Back to Hub

Healthcare’s Internet of Medical Things (IoMT) Has Security Challenges, Forum Warns

10/17/2018 By

“Healthcare” and “cybersecurity” don’t seem like they go together, but a security forum this week highlighted how the move to electronic health records and the growing use of connected medical devices — the Internet of Medical Things (IoMT) — makes hospitals and patients vulnerable.

Discussions at the Healthcare Information and Management Systems Society (HIMSS) forum in Boston showed that while it’s clear that hospitals know they’re targets, they may not understand the scope of the danger or the potential cost of even minor disruptions.

The event attracted a diverse audience — with IT, finance and supply chain executives mingling with network security professionals. So hospitals are viewing security in a cross-functional way, and that’s a positive development.

With that in mind, here’s a summary of the discussions and important themes from this year’s event:

  • While the Cisco’s of the world (Juniper, Alcatel-Lucent, Aruba, etc.) continue to improve their core and perimeter network analysis and reporting capabilities, security remains a relative afterthought.

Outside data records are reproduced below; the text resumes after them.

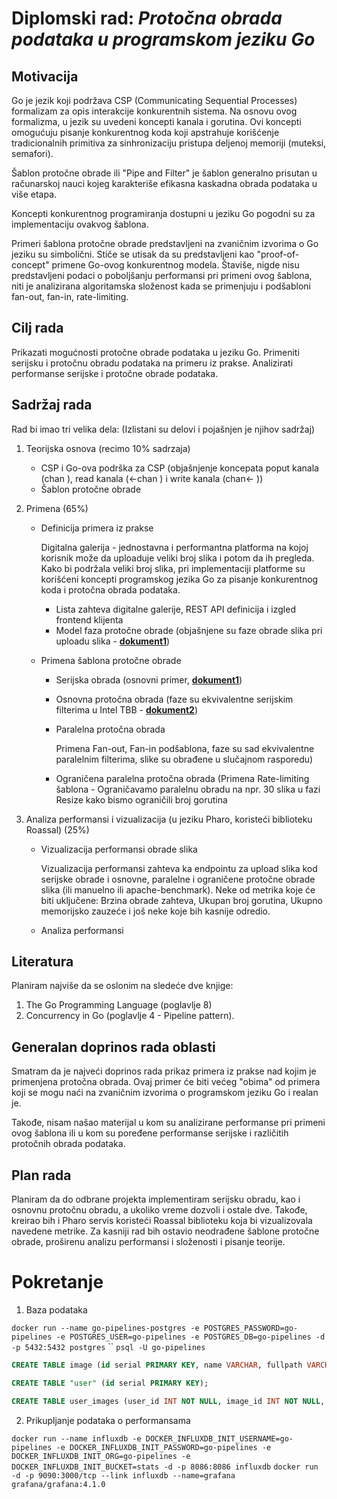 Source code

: # Diplomski rad: *Protočna obrada podataka u programskom jeziku Go*

## Motivacija

Go je jezik koji podržava CSP (Communicating Sequential Processes) formalizam za opis interakcije konkurentnih sistema. Na osnovu ovog formalizma, u jezik su uvedeni koncepti kanala i gorutina. Ovi koncepti omogućuju pisanje konkurentnog koda koji apstrahuje korišćenje tradicionalnih primitiva za sinhronizaciju pristupa deljenoj memoriji (muteksi, semafori).

Šablon protočne obrade ili "Pipe and Filter" je šablon generalno prisutan u računarskoj nauci kojeg karakteriše efikasna kaskadna obrada podataka u više etapa.

Koncepti konkurentnog programiranja dostupni u jeziku Go pogodni su za implementaciju ovakvog šablona. 

Primeri šablona protočne obrade predstavljeni na zvaničnim izvorima o Go jeziku su simbolični. Stiče se utisak da su predstavljeni kao "proof-of-concept" primene Go-ovog konkurentnog modela.
Štaviše, nigde nisu predstavljeni podaci o poboljšanju performansi pri primeni ovog šablona, niti je analizirana algoritamska složenost kada se primenjuju i podšabloni fan-out, fan-in, rate-limiting.

## Cilj rada
Prikazati mogućnosti protočne obrade podataka u jeziku Go. Primeniti serijsku i protočnu obradu podataka na primeru iz prakse. Analizirati performanse serijske i protočne obrade podataka.

## Sadržaj rada

Rad bi imao tri velika dela: (Izlistani su delovi i pojašnjen je njihov sadržaj)

1. Teorijska osnova (recimo 10% sadrzaja)
        
    - CSP i Go-ova podrška za CSP (objašnjenje koncepata poput kanala (chan <T>), read kanala (<-chan <T>) i write kanala (chan<- <T>))
    - Šablon protočne obrade
2. Primena (65%)
    - Definicija primera iz prakse
    
      Digitalna galerija - jednostavna i performantna platforma na kojoj korisnik može da uploaduje veliki broj slika i potom da ih pregleda. Kako bi podržala veliki broj slika, pri implementaciji platforme su korišćeni koncepti programskog jezika Go za pisanje konkurentnog koda i protočna obrada podataka.
        - Lista zahteva digitalne galerije, REST API definicija i izgled frontend klijenta
        - Model faza protočne obrade (objašnjene su faze obrade slika pri uploadu slika - [**dokument1**](serijska_obrada_slika.pdf))
    - Primena šablona protočne obrade
        - Serijska obrada (osnovni primer, [**dokument1**](serijska_obrada_slika.pdf))
        - Osnovna protočna obrada (faze su ekvivalentne serijskim filterima u Intel TBB - [**dokument2**](osnovna_protocna_obrada.pdf))
        - Paralelna protočna obrada 
          
          Primena Fan-out, Fan-in podšablona, faze su sad ekvivalentne paralelnim filterima, slike su obrađene u slučajnom rasporedu)
        - Ograničena paralelna protočna obrada (Primena Rate-limiting šablona - Ograničavamo paralelnu obradu na npr. 30 slika u fazi Resize kako bismo ograničili broj gorutina
3. Analiza performansi i vizualizacija (u jeziku Pharo, koristeći biblioteku Roassal) (25%)
    - Vizualizacija performansi obrade slika 
    
      Vizualizacija performansi zahteva ka endpointu za upload slika kod serijske obrade i osnovne, paralelne i ograničene protočne obrade slika (ili manuelno ili apache-benchmark). Neke od metrika koje će biti uključene: Brzina obrade zahteva, Ukupan broj gorutina, Ukupno memorijsko zauzeće i još neke koje bih kasnije odredio.
    - Analiza performansi

## Literatura

Planiram najviše da se oslonim na sledeće dve knjige: 
1. The Go Programming Language (poglavlje 8) 
2. Concurrency in Go (poglavlje 4 - Pipeline pattern).

## Generalan doprinos rada oblasti

Smatram da je najveći doprinos rada prikaz primera iz prakse nad kojim je primenjena protočna obrada. Ovaj primer će biti većeg "obima" od primera koji se mogu naći na zvaničnim izvorima o programskom jeziku Go i realan je. 

Takođe, nisam našao materijal u kom su analizirane performanse pri primeni ovog šablona ili u kom su poređene performanse serijske i različitih protočnih obrada podataka.

## Plan rada
Planiram da do odbrane projekta implementiram serijsku obradu, kao i osnovnu protočnu obradu, a ukoliko vreme dozvoli i ostale dve. Takođe, kreirao bih i Pharo servis koristeći Roassal biblioteku koja bi vizualizovala navedene metrike. Za kasniji rad bih ostavio neodrađene šablone protočne obrade, proširenu analizu performansi i složenosti i pisanje teorije.


# Pokretanje
1. Baza podataka

`docker run --name go-pipelines-postgres -e POSTGRES_PASSWORD=go-pipelines -e POSTGRES_USER=go-pipelines -e POSTGRES_DB=go-pipelines -d -p 5432:5432 postgres`
``
`psql -U go-pipelines`

```sql
CREATE TABLE image (id serial PRIMARY KEY, name VARCHAR, fullpath VARCHAR, thumbnailpath VARCHAR, resolution_x INT, resolution_y INT);
```
```sql
CREATE TABLE "user" (id serial PRIMARY KEY);
```
```sql
CREATE TABLE user_images (user_id INT NOT NULL, image_id INT NOT NULL, PRIMARY KEY (user_id, image_id), FOREIGN KEY (user_id) REFERENCES "user"(id), FOREIGN KEY (image_id) REFERENCES image(id));
```

2. Prikupljanje podataka o performansama

`docker run --name influxdb -e DOCKER_INFLUXDB_INIT_USERNAME=go-pipelines -e DOCKER_INFLUXDB_INIT_PASSWORD=go-pipelines -e DOCKER_INFLUXDB_INIT_ORG=go-pipelines -e DOCKER_INFLUXDB_INIT_BUCKET=stats -d -p 8086:8086 influxdb`
`docker run -d -p 9090:3000/tcp --link influxdb --name=grafana grafana/grafana:4.1.0`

In other words, not only are their solutions “light,” relative to the current state of the art, but they do not address the nuances of healthcare.
  • The event’s speakers were emphatic about one theme: Providers are not ready for what’s coming. For example, known ransomware attacks such as WannaCry and Petya were crude but managed to wreak havoc.
  • While providers now understand the legal and financial implications of stolen patient healthcare information (PHI), many still don’t appreciate the associated danger to patients. When experts pointed out that “if they can steal PHI, then they can also modify it,” the groans from the audience were audible.
  • The lack of connected medical device security may well be the industry’s most talked about vulnerability. In light of the increasingly fragmented nature of care networks, wired and wireless medical device security is becoming a hot, if not emotional, topic. The idea that a bad actor might take control of a device connected to a patient is nothing short of frightening.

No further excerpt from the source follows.